• **Task**
Copy nothing from the entries below except the lines from the one containing "Raycast, and Perplexity." through the one containing "and AIOps platform", and copy those exactly.

━━━━━━━━━━━━━━━━

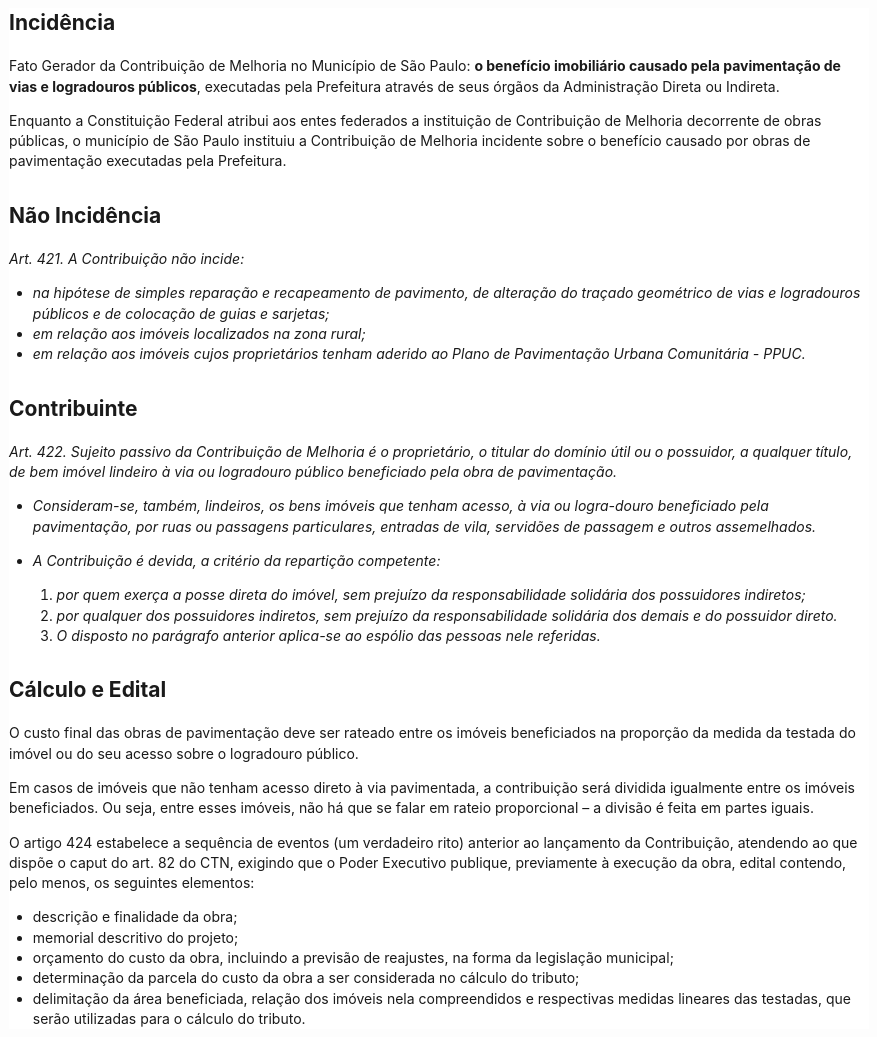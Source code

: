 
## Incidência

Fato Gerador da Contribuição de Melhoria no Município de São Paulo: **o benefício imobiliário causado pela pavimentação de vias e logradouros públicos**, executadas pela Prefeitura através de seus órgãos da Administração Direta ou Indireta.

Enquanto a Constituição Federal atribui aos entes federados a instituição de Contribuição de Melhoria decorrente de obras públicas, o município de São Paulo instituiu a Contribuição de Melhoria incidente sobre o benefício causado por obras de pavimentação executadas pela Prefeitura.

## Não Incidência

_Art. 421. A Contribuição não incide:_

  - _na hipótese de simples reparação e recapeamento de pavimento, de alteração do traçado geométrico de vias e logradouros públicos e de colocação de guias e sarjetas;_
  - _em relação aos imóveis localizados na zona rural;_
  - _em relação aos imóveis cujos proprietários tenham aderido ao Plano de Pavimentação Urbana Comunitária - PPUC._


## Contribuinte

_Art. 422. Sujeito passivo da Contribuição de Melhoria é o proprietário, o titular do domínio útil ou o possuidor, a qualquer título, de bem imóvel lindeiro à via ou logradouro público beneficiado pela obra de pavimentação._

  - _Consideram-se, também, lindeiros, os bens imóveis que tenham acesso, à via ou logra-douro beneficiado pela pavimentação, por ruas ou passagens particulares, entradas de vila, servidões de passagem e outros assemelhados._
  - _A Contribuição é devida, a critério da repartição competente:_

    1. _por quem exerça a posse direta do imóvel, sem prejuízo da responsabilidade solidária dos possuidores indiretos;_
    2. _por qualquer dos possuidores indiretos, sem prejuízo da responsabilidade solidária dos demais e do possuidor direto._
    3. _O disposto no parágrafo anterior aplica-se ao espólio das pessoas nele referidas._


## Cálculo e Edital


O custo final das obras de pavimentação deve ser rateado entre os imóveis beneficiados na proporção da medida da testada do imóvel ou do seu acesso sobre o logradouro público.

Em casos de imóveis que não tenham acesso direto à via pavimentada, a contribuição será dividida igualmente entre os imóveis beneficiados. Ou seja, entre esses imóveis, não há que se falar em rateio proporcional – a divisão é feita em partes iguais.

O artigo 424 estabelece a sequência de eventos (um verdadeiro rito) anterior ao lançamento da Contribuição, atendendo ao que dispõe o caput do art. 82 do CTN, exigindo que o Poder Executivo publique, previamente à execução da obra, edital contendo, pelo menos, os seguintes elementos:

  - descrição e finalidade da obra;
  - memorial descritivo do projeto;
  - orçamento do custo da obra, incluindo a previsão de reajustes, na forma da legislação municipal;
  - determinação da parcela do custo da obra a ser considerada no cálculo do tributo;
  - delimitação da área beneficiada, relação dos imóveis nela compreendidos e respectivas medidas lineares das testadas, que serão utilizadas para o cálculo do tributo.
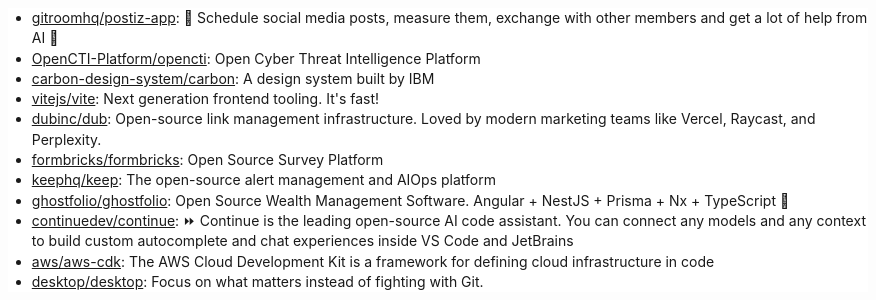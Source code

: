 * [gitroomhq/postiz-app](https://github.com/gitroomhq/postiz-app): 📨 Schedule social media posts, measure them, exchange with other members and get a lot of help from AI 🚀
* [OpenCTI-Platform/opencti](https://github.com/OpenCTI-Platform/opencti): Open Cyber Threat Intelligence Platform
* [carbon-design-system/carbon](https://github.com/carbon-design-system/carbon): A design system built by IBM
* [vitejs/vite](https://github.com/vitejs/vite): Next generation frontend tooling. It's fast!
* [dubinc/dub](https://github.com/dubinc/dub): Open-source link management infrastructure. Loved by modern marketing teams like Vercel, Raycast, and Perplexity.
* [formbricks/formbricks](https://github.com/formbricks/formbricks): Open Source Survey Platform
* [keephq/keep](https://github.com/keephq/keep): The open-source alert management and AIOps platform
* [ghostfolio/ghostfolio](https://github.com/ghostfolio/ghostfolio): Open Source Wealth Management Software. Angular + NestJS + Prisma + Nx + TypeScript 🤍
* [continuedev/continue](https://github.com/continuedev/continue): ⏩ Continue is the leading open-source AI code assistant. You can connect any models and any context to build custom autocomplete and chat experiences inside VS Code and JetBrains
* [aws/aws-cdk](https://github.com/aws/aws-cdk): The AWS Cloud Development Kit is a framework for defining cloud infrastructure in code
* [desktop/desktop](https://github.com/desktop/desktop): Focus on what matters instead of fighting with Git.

━━━━━━━━━━━━━━━━

• **Reply**
* [dubinc/dub](https://github.com/dubinc/dub): Open-source link management infrastructure. Loved by modern marketing teams like Vercel, Raycast, and Perplexity.
* [formbricks/formbricks](https://github.com/formbricks/formbricks): Open Source Survey Platform
* [keephq/keep](https://github.com/keephq/keep): The open-source alert management and AIOps platform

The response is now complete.